Read the records below and report each line in which "buffer" occurs.
════════════════════
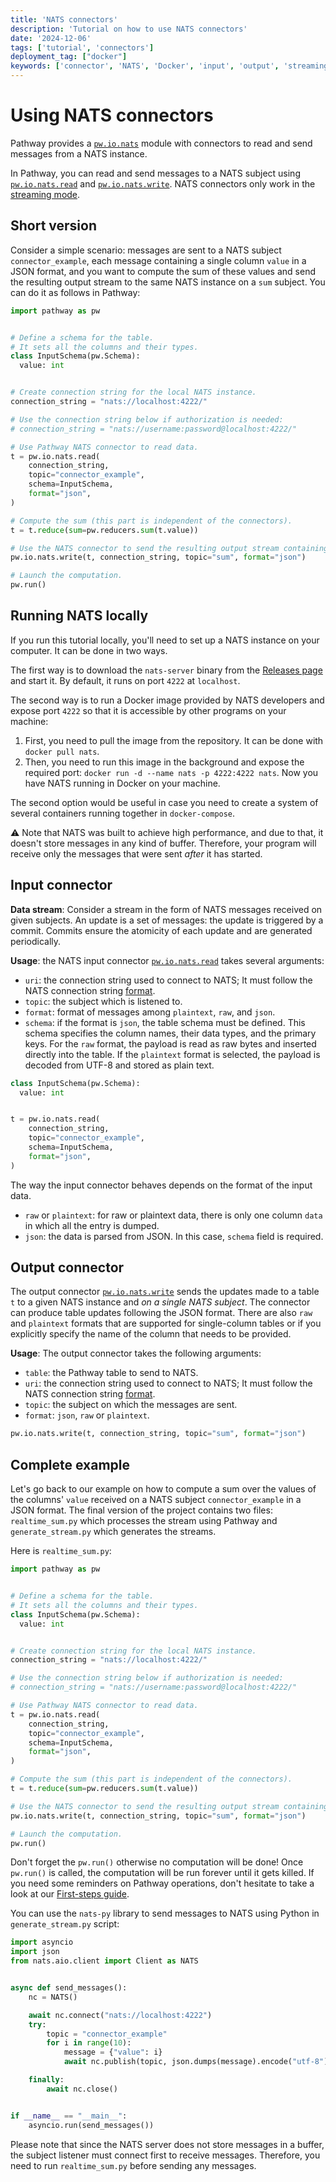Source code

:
 ```yaml
---
title: 'NATS connectors'
description: 'Tutorial on how to use NATS connectors'
date: '2024-12-06'
tags: ['tutorial', 'connectors']
deployment_tag: ["docker"]
keywords: ['connector', 'NATS', 'Docker', 'input', 'output', 'streaming']
---
```


# Using NATS connectors
Pathway provides a [`pw.io.nats`](/developers/api-docs/pathway-io/nats) module with connectors to read and send messages from a NATS instance.

In Pathway, you can read and send messages to a NATS subject using [`pw.io.nats.read`](/developers/api-docs/pathway-io/nats#pathway.io.nats.read) and [`pw.io.nats.write`](/developers/api-docs/pathway-io/nats#pathway.io.nats.write).
NATS connectors only work in the [streaming mode](/developers/user-guide/introduction/streaming-and-static-modes/).

## Short version
Consider a simple scenario: messages are sent to a NATS subject `connector_example`, each message containing a single column `value` in a JSON format, and you want to compute the sum of these values and send the resulting output stream to the same NATS instance on a `sum` subject.
You can do it as follows in Pathway:

```python [realtime_sum.py]
import pathway as pw


# Define a schema for the table.
# It sets all the columns and their types.
class InputSchema(pw.Schema):
  value: int


# Create connection string for the local NATS instance.
connection_string = "nats://localhost:4222/"

# Use the connection string below if authorization is needed:
# connection_string = "nats://username:password@localhost:4222/"

# Use Pathway NATS connector to read data.
t = pw.io.nats.read(
    connection_string,
    topic="connector_example",
    schema=InputSchema,
    format="json",
)

# Compute the sum (this part is independent of the connectors).
t = t.reduce(sum=pw.reducers.sum(t.value))

# Use the NATS connector to send the resulting output stream containing the sum.
pw.io.nats.write(t, connection_string, topic="sum", format="json")

# Launch the computation.
pw.run()
```

## Running NATS locally

If you run this tutorial locally, you'll need to set up a NATS instance on your computer. It can be done in two ways.

The first way is to download the `nats-server` binary from the [Releases page](https://github.com/nats-io/nats-server/releases) and start it. By default, it runs on port `4222` at `localhost`.

The second way is to run a Docker image provided by NATS developers and expose port `4222` so that it is accessible by other programs on your machine:
1. First, you need to pull the image from the repository. It can be done with `docker pull nats`.
2. Then, you need to run this image in the background and expose the required port: `docker run -d --name nats -p 4222:4222 nats`. Now you have NATS running in Docker on your machine.

The second option would be useful in case you need to create a system of several containers running together in `docker-compose`.

⚠️ Note that NATS was built to achieve high performance, and due to that, it doesn't store messages in any kind of buffer. Therefore, your program will receive only the messages that were sent *after* it has started.

## Input connector

**Data stream**:
Consider a stream in the form of NATS messages received on given subjects.
An update is a set of messages: the update is triggered by a commit.
Commits ensure the atomicity of each update and are generated periodically.

**Usage**:
the NATS input connector [`pw.io.nats.read`](/developers/api-docs/pathway-io/nats#pathway.io.nats.read) takes several arguments:
- `uri`: the connection string used to connect to NATS; It must follow the NATS connection string [format](https://docs.nats.io/using-nats/developer/connecting).
- `topic`: the subject which is listened to.
- `format`: format of messages among `plaintext`, `raw`, and `json`.
- `schema`: if the format is `json`, the table schema must be defined. This schema specifies the column names, their data types, and the primary keys. For the `raw` format, the payload is read as raw bytes and inserted directly into the table. If the `plaintext` format is selected, the payload is decoded from UTF-8 and stored as plain text.

```python
class InputSchema(pw.Schema):
  value: int


t = pw.io.nats.read(
    connection_string,
    topic="connector_example",
    schema=InputSchema,
    format="json",
)
``` 

The way the input connector behaves depends on the format of the input data.
- `raw` or `plaintext`: for raw or plaintext data, there is only one column `data` in which all the entry is dumped.
- `json`: the data is parsed from JSON. In this case, `schema` field is required.

## Output connector

The output connector [`pw.io.nats.write`](/developers/api-docs/pathway-io/nats#pathway.io.nats.write) sends the updates made to a table `t` to a given NATS instance and *on a single NATS subject*.
The connector can produce table updates following the JSON format. There are also `raw` and `plaintext` formats that are supported for single-column tables or if you explicitly specify the name of the column that needs to be provided.


**Usage**:
The output connector takes the following arguments:
- `table`: the Pathway table to send to NATS.
- `uri`: the connection string used to connect to NATS; It must follow the NATS connection string [format](https://docs.nats.io/using-nats/developer/connecting).
- `topic`: the subject on which the messages are sent.
- `format`: `json`, `raw` or `plaintext`.

```python
pw.io.nats.write(t, connection_string, topic="sum", format="json")
```

## Complete example

Let's go back to our example on how to compute a sum over the values of the columns' `value` received on a NATS subject `connector_example` in a JSON format.
The final version of the project contains two files: `realtime_sum.py` which processes the stream using Pathway and `generate_stream.py` which generates the streams.

Here is `realtime_sum.py`:

```python [realtime_sum.py]
import pathway as pw


# Define a schema for the table.
# It sets all the columns and their types.
class InputSchema(pw.Schema):
  value: int


# Create connection string for the local NATS instance.
connection_string = "nats://localhost:4222/"

# Use the connection string below if authorization is needed:
# connection_string = "nats://username:password@localhost:4222/"

# Use Pathway NATS connector to read data.
t = pw.io.nats.read(
    connection_string,
    topic="connector_example",
    schema=InputSchema,
    format="json",
)

# Compute the sum (this part is independent of the connectors).
t = t.reduce(sum=pw.reducers.sum(t.value))

# Use the NATS connector to send the resulting output stream containing the sum.
pw.io.nats.write(t, connection_string, topic="sum", format="json")

# Launch the computation.
pw.run()
```

Don't forget the `pw.run()` otherwise no computation will be done!
Once `pw.run()` is called, the computation will be run forever until it gets killed.
If you need some reminders on Pathway operations, don't hesitate to take a look at our [First-steps guide](/developers/user-guide/data-transformation/table-operations/).

You can use the `nats-py` library to send messages to NATS using Python in `generate_stream.py` script:

```python [generate_stream.py]
import asyncio
import json
from nats.aio.client import Client as NATS


async def send_messages():
    nc = NATS()

    await nc.connect("nats://localhost:4222")
    try:
        topic = "connector_example"
        for i in range(10):
            message = {"value": i}
            await nc.publish(topic, json.dumps(message).encode("utf-8"))

    finally:
        await nc.close()


if __name__ == "__main__":
    asyncio.run(send_messages())
```

Please note that since the NATS server does not store messages in a buffer, the subject listener must connect first to receive messages. Therefore, you need to run `realtime_sum.py` before sending any messages.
════════════════════
- **Output for this task**:
⚠️ Note that NATS was built to achieve high performance, and due to that, it doesn't store messages in any kind of buffer. Therefore, your program will receive only the messages that were sent *after* it has started.
Please note that since the NATS server does not store messages in a buffer, the subject listener must connect first to receive messages. Therefore, you need to run `realtime_sum.py` before sending any messages.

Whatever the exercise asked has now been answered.